The second reason for a concrete design, and this applies especially to resources, is that it better captures the unique strengths and limitations of the different armed forces. Germany was rich in industry, fairly well-off with respect to manpower, and poor in fuel. The Soviet Union was rich in manpower, well-off in fuel, and had an adequate but not outstanding industrial base. Those different characteristics did not just produce armies of different sizes, but they produced different types of armies. The ETO game series illustrates not only that the armies were different, but also why.

The third reason for a concrete design is that we enjoy games more that let you think about the actual units represented, what their relative strengths were, and how they fared in combat. For us, that is a lot of the fun of wargaming – seeing the historical narrative written through gameplay and developing your own “game history” for the 1st Shock Army or 48th Panzer Corps. Why throw that away if you don't have to?

 

GOAL 3: Recognizing it is primarily a ground war game series. This means modeling air, naval, strategic warfare, and production as supporting adjuncts to the ground war game, not as competitors to it.

In short, the Ground Forces win or lose the war in Europe, but the Naval and Air Forces are necessary for them to do so. If the Axis can disrupt the Allied navies and beat their Air Forces, the Allied Ground Forces cannot get to Europe and deliver the knock-out blow. Conversely, the Allied Navies and Air Forces cannot win the war by themselves. The Ground Forces have to do that, and that must remain the main focus of the game.

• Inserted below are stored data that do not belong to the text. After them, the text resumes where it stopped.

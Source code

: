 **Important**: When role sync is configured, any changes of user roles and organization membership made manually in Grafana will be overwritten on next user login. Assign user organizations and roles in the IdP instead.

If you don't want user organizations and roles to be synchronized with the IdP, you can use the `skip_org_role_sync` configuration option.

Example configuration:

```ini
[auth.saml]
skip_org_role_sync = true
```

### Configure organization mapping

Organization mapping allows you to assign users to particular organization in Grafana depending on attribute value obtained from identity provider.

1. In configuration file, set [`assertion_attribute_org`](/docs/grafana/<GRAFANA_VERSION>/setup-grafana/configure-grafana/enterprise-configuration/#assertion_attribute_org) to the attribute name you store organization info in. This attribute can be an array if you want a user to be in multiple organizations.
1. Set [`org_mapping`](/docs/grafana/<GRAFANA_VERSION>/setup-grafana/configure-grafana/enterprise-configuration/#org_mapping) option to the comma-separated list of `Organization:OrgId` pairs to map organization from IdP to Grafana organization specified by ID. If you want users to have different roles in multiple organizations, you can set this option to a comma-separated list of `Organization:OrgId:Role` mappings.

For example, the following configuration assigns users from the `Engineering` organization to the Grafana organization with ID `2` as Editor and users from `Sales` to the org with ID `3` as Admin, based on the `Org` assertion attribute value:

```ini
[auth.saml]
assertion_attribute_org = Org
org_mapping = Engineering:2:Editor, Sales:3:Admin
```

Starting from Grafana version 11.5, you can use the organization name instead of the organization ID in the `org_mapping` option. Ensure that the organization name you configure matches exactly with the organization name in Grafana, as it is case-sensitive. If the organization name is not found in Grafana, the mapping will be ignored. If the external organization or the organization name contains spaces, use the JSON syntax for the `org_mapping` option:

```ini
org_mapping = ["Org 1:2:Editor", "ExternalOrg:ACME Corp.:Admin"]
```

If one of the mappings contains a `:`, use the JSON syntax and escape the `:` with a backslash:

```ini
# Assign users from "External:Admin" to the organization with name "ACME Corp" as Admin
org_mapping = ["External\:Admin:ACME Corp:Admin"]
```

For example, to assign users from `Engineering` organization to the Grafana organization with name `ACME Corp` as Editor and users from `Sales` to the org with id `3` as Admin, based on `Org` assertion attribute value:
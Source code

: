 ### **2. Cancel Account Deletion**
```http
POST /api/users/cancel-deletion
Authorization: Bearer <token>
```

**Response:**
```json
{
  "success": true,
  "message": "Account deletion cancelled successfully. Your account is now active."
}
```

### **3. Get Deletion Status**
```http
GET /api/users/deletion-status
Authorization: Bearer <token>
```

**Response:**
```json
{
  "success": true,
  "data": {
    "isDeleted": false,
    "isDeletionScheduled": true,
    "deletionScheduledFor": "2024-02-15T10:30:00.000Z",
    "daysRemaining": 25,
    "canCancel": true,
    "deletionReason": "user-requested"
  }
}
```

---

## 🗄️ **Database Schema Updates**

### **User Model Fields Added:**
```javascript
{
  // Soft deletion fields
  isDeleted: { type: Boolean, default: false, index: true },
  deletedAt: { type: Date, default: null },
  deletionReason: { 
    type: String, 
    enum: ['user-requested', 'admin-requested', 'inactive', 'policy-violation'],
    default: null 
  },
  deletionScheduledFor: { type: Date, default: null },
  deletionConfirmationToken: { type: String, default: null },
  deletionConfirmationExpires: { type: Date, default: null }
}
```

The Mediterranean Theater, especially early on, is the closest thing there is to this goal's exception, but it is just an extreme case of this goal. The Allied Ground Forces fought and won the Mediterranean war, first by clearing Axis forces out of the coast of Africa and then carrying the fight to the Italian peninsula. The Naval war was a crucial adjunct to that, as was the Air war, but neither by themselves could have won the campaign; objectives are ground-based.

In Thunder in the East, however, this principle is clearly at work. As fascinating as the Air campaign is, and as important as it was historically, this is clearly a ground game with Air Support, not an Air game with a plethora of ground targets. The rest of the ETO game series follows this lead.

 

GOAL 4: Logistical constraints must, of necessity, drive game strategy, but these should not dominate the game’s mechanics.

Game logistics almost needs a separate article (and we have asked developer and USN logistician Lance McMillan to write one) as it is so vitally important to play. The ETO series logistics rules are (for players first learning the game) astonishingly – and deceptively – simple: just trace a contiguous line of unobstructed hexes to a supply source. Supply sources are friendly Supply Cities and Headquarters.

"Here is how long after you capture an enemy Supply City before it becomes a functional supply source for you" (4 turns). "Here is how long after you move a Headquarters before it begins functioning as a supply source for you" (3 turns). "Here is what happens if you're out of supply" (i.e., more than the allowed distance from a supply source; 1/2 Attack Strength). "Here is what happens if you're Isolated" (i.e., cannot trace a path to a supply source of any distance; 0 Attack Strength and movement is reduced to 1 hex).

That's pretty much it.

TITE logistical boundBut man, does it produce some powerful effects on how you play the game and how you develop your plans! How quickly should you move a headquarters (knowing it's going to be out of action for 3 turns as soon as you do, but the sooner you move it the sooner it will be back in action)? How soon can you grab Minsk and, by the time it's in service (4 turns later), will you have already outrun it and need to push a Headquarters forward beyond it? And should you start it moving now or wait until you've got a better forward location to position your Headquarters in? In other words, when do you make a logistical bound and what will you do with your Ground units while your supply sources reestablish themselves?

This combination of mechanically simple rules with powerful effects on gameplay is what we aimed for throughout the design and development of the ETO series: a simple, concrete ground wargame with due deference to logistics.